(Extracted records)
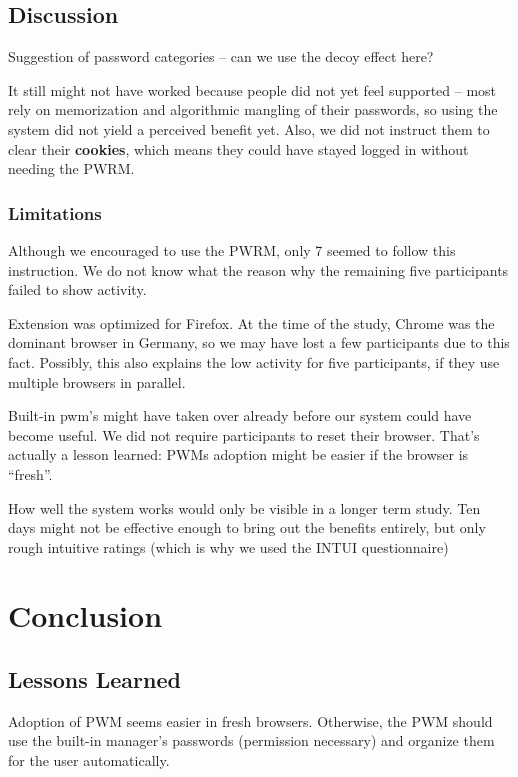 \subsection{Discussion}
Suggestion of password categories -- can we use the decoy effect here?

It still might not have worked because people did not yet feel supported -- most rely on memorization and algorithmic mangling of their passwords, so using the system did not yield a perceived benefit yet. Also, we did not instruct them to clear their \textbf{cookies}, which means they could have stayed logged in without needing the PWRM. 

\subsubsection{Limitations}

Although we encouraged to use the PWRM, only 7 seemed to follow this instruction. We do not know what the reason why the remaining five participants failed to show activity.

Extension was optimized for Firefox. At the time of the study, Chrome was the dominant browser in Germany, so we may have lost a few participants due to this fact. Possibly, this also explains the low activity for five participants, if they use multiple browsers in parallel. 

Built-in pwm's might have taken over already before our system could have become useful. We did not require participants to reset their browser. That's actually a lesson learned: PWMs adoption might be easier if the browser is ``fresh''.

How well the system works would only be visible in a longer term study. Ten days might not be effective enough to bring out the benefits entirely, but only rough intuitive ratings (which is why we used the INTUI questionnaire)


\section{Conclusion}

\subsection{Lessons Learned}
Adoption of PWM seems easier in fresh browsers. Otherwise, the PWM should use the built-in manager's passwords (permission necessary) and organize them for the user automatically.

*Your goal*: Using the records above, give the count of lines with the word "have", and write nothing more.

*Result*: 3